Bhatara was born and raised in Queens, New York, graduated from high school in Queens, then graduated from St. John's University in Queens, and resides in Queens. (Bhatara Dec. ¶ ¶ 92-94.) Bhatara has cerebral palsy, needs the assistance of companions to travel within India, and had experimental surgery performed on his legs, which cannot support the weight of his torso. ( Id. ¶ ¶ 97-98, 103.) USHA is a New York LLC based in Queens, New York, and is the business entity used by Bhatara to conduct his investments. ( Id. ¶ 91.)

Marya is domiciled in New Delhi, India. (Declaration of Gaurav Marya (" Marya Dec." ) ¶ 44.) Marya is the principal and managing director of Franchise India and the managing director of FAPL. ( Id. ¶ ¶ 1, 45-46.)

Franchise India is a private, closely-held corporation organized under the laws of the Republic of India with its principal place of business in New Delhi, India. ( Id. ¶ 46.) All of the shareholders of Franchise India are relatives of Marya who reside in India. ( Id. ¶ 45.) Franchise India assists investors who seek franchise opportunities by holding trade exhibitions and helping to broker business transactions. ( Id. ¶ 47.) The company markets itself as the " World's #1 Franchise Site" and boasts partnerships with at least 6,930 global franchising opportunities, including the " Sesame Street Preschool" program and the Kenny Rogers Roasters franchise. (Bhatara Dec. ¶ ¶ 61-63.)
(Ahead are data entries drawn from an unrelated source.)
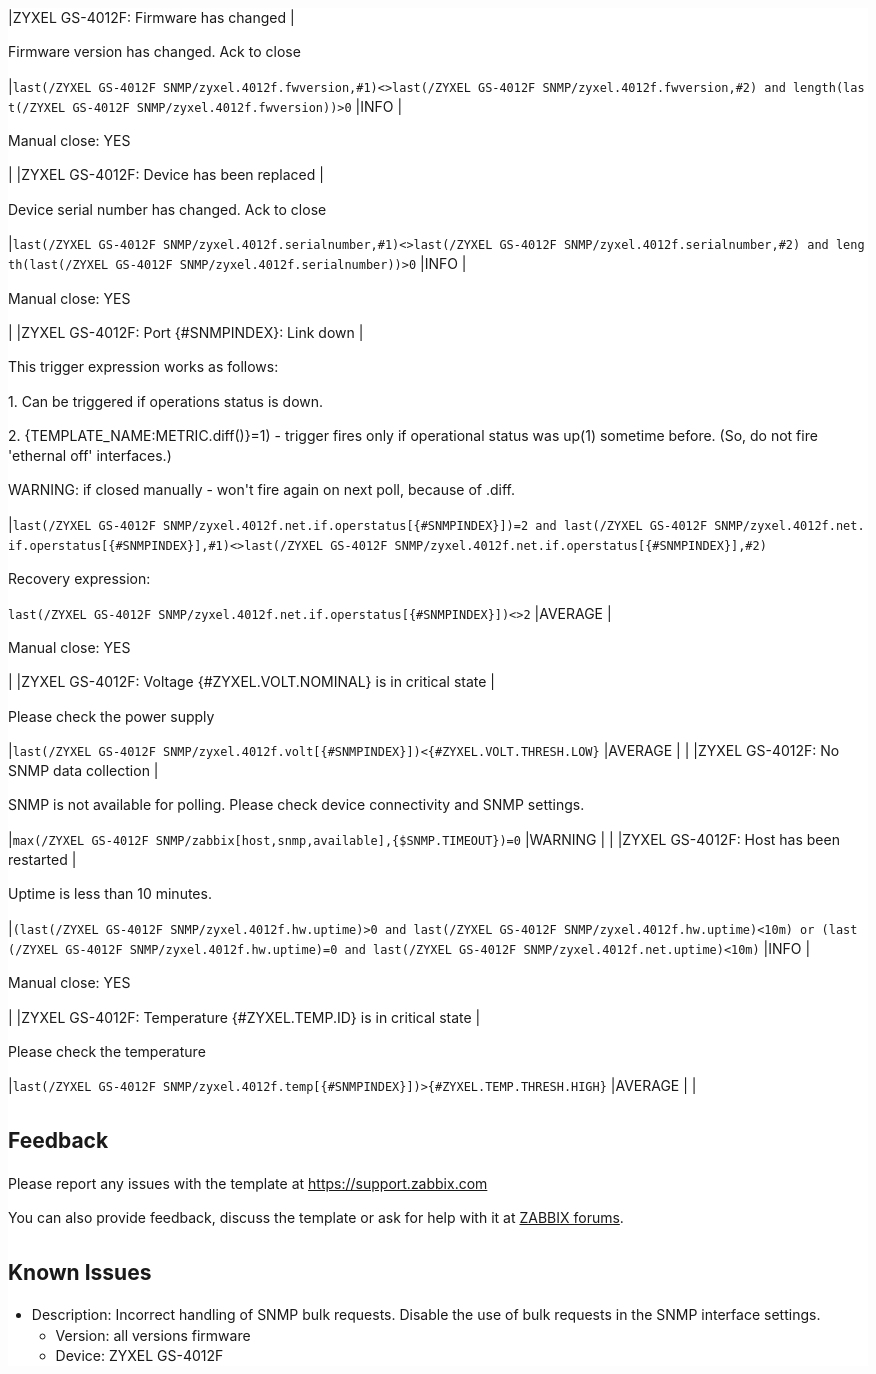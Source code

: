 |ZYXEL GS-4012F: Firmware has changed |<p>Firmware version has changed. Ack to close</p> |`last(/ZYXEL GS-4012F SNMP/zyxel.4012f.fwversion,#1)<>last(/ZYXEL GS-4012F SNMP/zyxel.4012f.fwversion,#2) and length(last(/ZYXEL GS-4012F SNMP/zyxel.4012f.fwversion))>0` |INFO |<p>Manual close: YES</p> |
|ZYXEL GS-4012F: Device has been replaced |<p>Device serial number has changed. Ack to close</p> |`last(/ZYXEL GS-4012F SNMP/zyxel.4012f.serialnumber,#1)<>last(/ZYXEL GS-4012F SNMP/zyxel.4012f.serialnumber,#2) and length(last(/ZYXEL GS-4012F SNMP/zyxel.4012f.serialnumber))>0` |INFO |<p>Manual close: YES</p> |
|ZYXEL GS-4012F: Port {#SNMPINDEX}: Link down |<p>This trigger expression works as follows:</p><p>1. Can be triggered if operations status is down.</p><p>2. {TEMPLATE_NAME:METRIC.diff()}=1) - trigger fires only if operational status was up(1) sometime before. (So, do not fire 'ethernal off' interfaces.)</p><p>WARNING: if closed manually - won't fire again on next poll, because of .diff.</p> |`last(/ZYXEL GS-4012F SNMP/zyxel.4012f.net.if.operstatus[{#SNMPINDEX}])=2 and last(/ZYXEL GS-4012F SNMP/zyxel.4012f.net.if.operstatus[{#SNMPINDEX}],#1)<>last(/ZYXEL GS-4012F SNMP/zyxel.4012f.net.if.operstatus[{#SNMPINDEX}],#2)`<p>Recovery expression:</p>`last(/ZYXEL GS-4012F SNMP/zyxel.4012f.net.if.operstatus[{#SNMPINDEX}])<>2` |AVERAGE |<p>Manual close: YES</p> |
|ZYXEL GS-4012F: Voltage {#ZYXEL.VOLT.NOMINAL} is in critical state |<p>Please check the power supply</p> |`last(/ZYXEL GS-4012F SNMP/zyxel.4012f.volt[{#SNMPINDEX}])<{#ZYXEL.VOLT.THRESH.LOW}` |AVERAGE | |
|ZYXEL GS-4012F: No SNMP data collection |<p>SNMP is not available for polling. Please check device connectivity and SNMP settings.</p> |`max(/ZYXEL GS-4012F SNMP/zabbix[host,snmp,available],{$SNMP.TIMEOUT})=0` |WARNING | |
|ZYXEL GS-4012F: Host has been restarted |<p>Uptime is less than 10 minutes.</p> |`(last(/ZYXEL GS-4012F SNMP/zyxel.4012f.hw.uptime)>0 and last(/ZYXEL GS-4012F SNMP/zyxel.4012f.hw.uptime)<10m) or (last(/ZYXEL GS-4012F SNMP/zyxel.4012f.hw.uptime)=0 and last(/ZYXEL GS-4012F SNMP/zyxel.4012f.net.uptime)<10m)` |INFO |<p>Manual close: YES</p> |
|ZYXEL GS-4012F: Temperature {#ZYXEL.TEMP.ID} is in critical state |<p>Please check the temperature</p> |`last(/ZYXEL GS-4012F SNMP/zyxel.4012f.temp[{#SNMPINDEX}])>{#ZYXEL.TEMP.THRESH.HIGH}` |AVERAGE | |

## Feedback

Please report any issues with the template at https://support.zabbix.com

You can also provide feedback, discuss the template or ask for help with it at [ZABBIX forums](https://www.zabbix.com/forum/zabbix-suggestions-and-feedback/422668-discussion-thread-for-official-zabbix-templates-for-zyxel).

## Known Issues

- Description: Incorrect handling of SNMP bulk requests. Disable the use of bulk requests in the SNMP interface settings.
  - Version: all versions firmware
  - Device: ZYXEL GS-4012F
FAPL is a closely held, private corporation organized under the laws of the Republic of India on October 7, 2008, with its sole place of business in New Delhi, India. (Marya Dec. ¶ ¶ 19, 49-50.) Marya claims he and his brother own all of the shares of FAPL. ( Id. ¶ 49.) But other evidence in the record, including an agreement signed by Marya on behalf of FAPL and Boroian on behalf of Francorp, shows that Marya owns 50 percent of the shares of FAPL and Bhatara owns 50 percent of the shares of FAPL. (Bhatara Dec., Ex. B.) Marya claims FAPL has 18 employees, all of whom are based in New Delhi. (Marya Dec. ¶ 70.)
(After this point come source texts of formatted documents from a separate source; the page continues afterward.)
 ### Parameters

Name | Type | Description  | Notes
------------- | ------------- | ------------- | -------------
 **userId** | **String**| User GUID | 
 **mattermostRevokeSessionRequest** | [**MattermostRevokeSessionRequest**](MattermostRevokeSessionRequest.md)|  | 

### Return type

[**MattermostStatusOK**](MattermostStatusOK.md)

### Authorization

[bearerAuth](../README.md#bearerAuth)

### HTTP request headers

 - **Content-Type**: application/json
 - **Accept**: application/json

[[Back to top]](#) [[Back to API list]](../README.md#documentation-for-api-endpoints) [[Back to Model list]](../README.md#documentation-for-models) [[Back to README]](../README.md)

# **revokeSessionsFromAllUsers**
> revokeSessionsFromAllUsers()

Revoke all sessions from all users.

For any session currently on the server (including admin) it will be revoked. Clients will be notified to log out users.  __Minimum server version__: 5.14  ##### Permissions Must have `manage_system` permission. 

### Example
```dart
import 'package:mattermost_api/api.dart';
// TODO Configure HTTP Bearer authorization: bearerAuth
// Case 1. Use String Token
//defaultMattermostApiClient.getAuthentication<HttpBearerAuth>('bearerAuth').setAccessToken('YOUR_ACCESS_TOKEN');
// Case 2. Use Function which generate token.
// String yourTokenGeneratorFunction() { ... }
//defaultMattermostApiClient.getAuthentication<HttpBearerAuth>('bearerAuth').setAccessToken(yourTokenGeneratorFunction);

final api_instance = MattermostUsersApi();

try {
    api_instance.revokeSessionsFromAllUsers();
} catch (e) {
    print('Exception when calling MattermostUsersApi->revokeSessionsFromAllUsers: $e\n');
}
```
II. Negotiations Between Marya and Bhatara

Francorp was offering to sell a license that granted the purchaser the exclusive territorial right to implement Francorp's franchise consulting and development services within the Republic of India (the " License" ). (Bhatara Dec. ¶ 2.) Bhatara claims that he and USHA purchased the License from Francorp on or about September 12, 2008, in exchange for a payment of $400,000. ( Id. ¶ 15 & Ex. A; Boroian Dec. ¶ ¶ 5, 15.) A March 11, 2011 letter from Boroian to Bhatara states that Bhatara initially paid a $50,000 fee as an option for the License and $400,000 to purchase the License. (Bhatara Dec., Ex. A.)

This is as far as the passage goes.